-- Supplied entries follows --

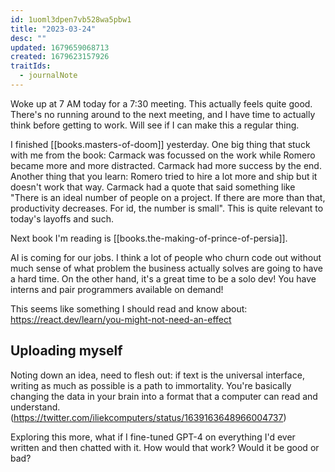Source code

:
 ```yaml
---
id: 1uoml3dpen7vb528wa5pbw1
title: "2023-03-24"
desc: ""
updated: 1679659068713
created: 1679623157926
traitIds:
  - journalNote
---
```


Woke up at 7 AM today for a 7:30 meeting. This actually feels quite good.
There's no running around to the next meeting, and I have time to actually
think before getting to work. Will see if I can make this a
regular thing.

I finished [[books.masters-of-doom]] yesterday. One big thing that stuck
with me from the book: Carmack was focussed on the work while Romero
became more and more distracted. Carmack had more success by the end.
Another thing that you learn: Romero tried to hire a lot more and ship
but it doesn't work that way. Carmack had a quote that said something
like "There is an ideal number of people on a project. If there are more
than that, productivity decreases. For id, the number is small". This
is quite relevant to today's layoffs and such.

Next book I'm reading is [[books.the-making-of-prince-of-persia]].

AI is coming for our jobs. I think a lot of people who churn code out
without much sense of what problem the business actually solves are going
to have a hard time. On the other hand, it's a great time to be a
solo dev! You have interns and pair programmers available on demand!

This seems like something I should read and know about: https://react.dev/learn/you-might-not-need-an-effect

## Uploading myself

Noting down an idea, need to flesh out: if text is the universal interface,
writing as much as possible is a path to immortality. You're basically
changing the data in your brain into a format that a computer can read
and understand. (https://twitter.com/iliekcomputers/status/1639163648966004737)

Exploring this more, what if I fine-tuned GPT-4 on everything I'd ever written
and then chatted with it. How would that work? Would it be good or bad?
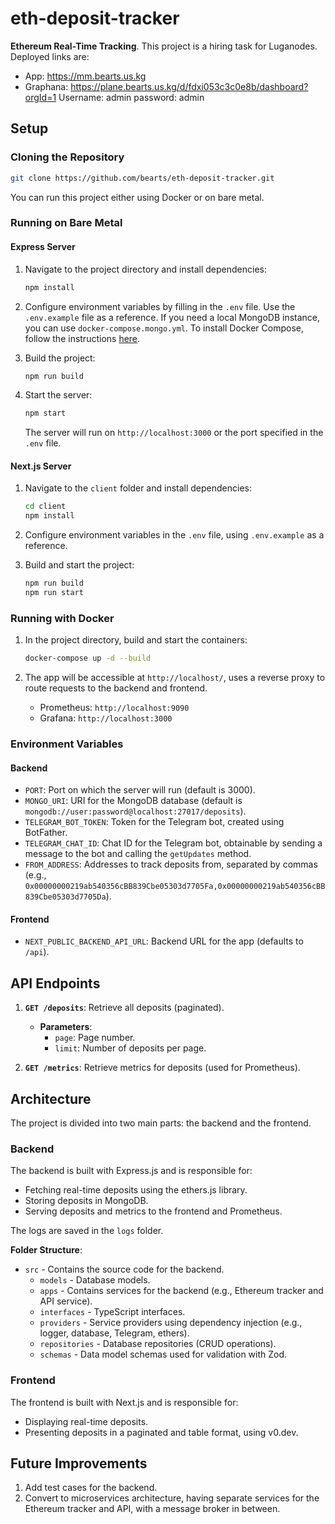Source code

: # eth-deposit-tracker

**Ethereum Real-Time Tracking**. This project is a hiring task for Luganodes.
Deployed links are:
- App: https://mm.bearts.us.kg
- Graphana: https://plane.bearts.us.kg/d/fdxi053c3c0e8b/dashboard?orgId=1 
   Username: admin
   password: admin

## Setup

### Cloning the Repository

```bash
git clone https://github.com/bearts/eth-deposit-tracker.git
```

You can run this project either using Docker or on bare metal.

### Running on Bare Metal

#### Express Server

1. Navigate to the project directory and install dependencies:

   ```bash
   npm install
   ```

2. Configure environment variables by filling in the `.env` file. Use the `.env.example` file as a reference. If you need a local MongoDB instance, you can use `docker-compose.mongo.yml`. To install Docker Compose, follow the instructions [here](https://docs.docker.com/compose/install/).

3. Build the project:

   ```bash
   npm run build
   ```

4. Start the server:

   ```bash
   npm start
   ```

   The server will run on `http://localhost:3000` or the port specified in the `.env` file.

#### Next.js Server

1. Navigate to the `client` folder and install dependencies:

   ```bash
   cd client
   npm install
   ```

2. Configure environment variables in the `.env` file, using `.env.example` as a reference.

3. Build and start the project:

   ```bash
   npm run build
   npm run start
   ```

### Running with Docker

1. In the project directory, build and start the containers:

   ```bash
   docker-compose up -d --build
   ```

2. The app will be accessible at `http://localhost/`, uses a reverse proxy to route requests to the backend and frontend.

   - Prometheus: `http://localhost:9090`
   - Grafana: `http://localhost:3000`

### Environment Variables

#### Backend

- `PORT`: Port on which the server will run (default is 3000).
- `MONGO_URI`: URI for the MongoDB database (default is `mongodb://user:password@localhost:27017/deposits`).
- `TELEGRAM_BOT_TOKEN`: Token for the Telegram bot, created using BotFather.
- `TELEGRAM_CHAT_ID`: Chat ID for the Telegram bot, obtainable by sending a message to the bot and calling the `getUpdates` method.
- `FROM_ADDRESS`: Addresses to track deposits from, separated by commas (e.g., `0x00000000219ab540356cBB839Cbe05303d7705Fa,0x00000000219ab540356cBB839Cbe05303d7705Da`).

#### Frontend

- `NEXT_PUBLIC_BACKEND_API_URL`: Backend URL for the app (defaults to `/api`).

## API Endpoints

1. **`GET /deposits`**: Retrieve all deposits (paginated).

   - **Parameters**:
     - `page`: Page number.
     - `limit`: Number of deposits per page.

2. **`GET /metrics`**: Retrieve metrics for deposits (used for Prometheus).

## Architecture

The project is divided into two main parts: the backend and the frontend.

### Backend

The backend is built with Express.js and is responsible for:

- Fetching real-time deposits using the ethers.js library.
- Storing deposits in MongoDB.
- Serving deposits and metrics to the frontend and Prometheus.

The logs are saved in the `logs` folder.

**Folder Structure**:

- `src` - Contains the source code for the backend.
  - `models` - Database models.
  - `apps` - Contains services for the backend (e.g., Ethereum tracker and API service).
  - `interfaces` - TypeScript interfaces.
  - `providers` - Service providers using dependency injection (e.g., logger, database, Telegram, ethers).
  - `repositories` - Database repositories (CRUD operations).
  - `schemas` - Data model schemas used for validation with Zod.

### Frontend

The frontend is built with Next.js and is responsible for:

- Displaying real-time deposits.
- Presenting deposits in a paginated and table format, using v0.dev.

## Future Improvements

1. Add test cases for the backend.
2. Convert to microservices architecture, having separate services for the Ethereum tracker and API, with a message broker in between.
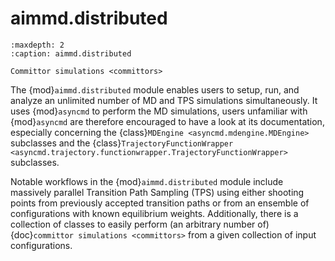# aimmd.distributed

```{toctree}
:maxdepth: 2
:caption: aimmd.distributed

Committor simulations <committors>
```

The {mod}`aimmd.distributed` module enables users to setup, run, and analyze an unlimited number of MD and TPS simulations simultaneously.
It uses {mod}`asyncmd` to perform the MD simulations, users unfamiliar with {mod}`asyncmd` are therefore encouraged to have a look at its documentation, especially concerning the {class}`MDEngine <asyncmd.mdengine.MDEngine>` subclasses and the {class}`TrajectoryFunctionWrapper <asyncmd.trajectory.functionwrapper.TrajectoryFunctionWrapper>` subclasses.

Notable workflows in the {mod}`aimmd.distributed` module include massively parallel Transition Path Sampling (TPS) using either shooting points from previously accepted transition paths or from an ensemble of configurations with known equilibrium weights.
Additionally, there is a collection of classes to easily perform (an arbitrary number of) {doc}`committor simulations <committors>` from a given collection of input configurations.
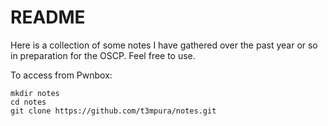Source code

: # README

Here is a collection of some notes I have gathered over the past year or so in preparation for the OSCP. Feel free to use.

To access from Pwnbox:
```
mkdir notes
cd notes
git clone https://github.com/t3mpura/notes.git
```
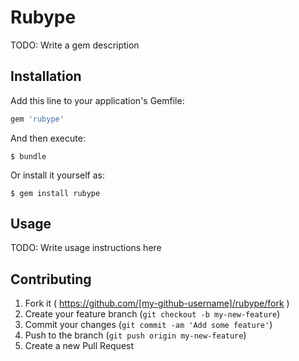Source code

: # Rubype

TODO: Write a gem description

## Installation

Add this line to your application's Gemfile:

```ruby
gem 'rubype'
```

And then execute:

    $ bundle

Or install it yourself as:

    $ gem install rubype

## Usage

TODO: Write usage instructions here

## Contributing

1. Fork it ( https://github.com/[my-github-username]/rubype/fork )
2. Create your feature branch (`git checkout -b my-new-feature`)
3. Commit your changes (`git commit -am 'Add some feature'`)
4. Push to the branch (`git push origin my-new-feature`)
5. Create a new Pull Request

-- Supplied entries concluded --

▶ [What you should do]: Using the data above, print only the lines starting at the one with "changing the data" and ending at the one with "(default is 3000).", exactly as they stand, minus the pictures.

▶ [Answer to this problem]:
changing the data in your brain into a format that a computer can read
and understand. (https://twitter.com/iliekcomputers/status/1639163648966004737)

Exploring this more, what if I fine-tuned GPT-4 on everything I'd ever written
and then chatted with it. How would that work? Would it be good or bad?
Source code

: # eth-deposit-tracker

**Ethereum Real-Time Tracking**. This project is a hiring task for Luganodes.
Deployed links are:
- App: https://mm.bearts.us.kg
- Graphana: https://plane.bearts.us.kg/d/fdxi053c3c0e8b/dashboard?orgId=1 
   Username: admin
   password: admin

## Setup

### Cloning the Repository

```bash
git clone https://github.com/bearts/eth-deposit-tracker.git
```

You can run this project either using Docker or on bare metal.

### Running on Bare Metal

#### Express Server

1. Navigate to the project directory and install dependencies:

   ```bash
   npm install
   ```

2. Configure environment variables by filling in the `.env` file. Use the `.env.example` file as a reference. If you need a local MongoDB instance, you can use `docker-compose.mongo.yml`. To install Docker Compose, follow the instructions [here](https://docs.docker.com/compose/install/).

3. Build the project:

   ```bash
   npm run build
   ```

4. Start the server:

   ```bash
   npm start
   ```

   The server will run on `http://localhost:3000` or the port specified in the `.env` file.

#### Next.js Server

1. Navigate to the `client` folder and install dependencies:

   ```bash
   cd client
   npm install
   ```

2. Configure environment variables in the `.env` file, using `.env.example` as a reference.

3. Build and start the project:

   ```bash
   npm run build
   npm run start
   ```

### Running with Docker

1. In the project directory, build and start the containers:

   ```bash
   docker-compose up -d --build
   ```

2. The app will be accessible at `http://localhost/`, uses a reverse proxy to route requests to the backend and frontend.

   - Prometheus: `http://localhost:9090`
   - Grafana: `http://localhost:3000`

### Environment Variables

#### Backend

- `PORT`: Port on which the server will run (default is 3000).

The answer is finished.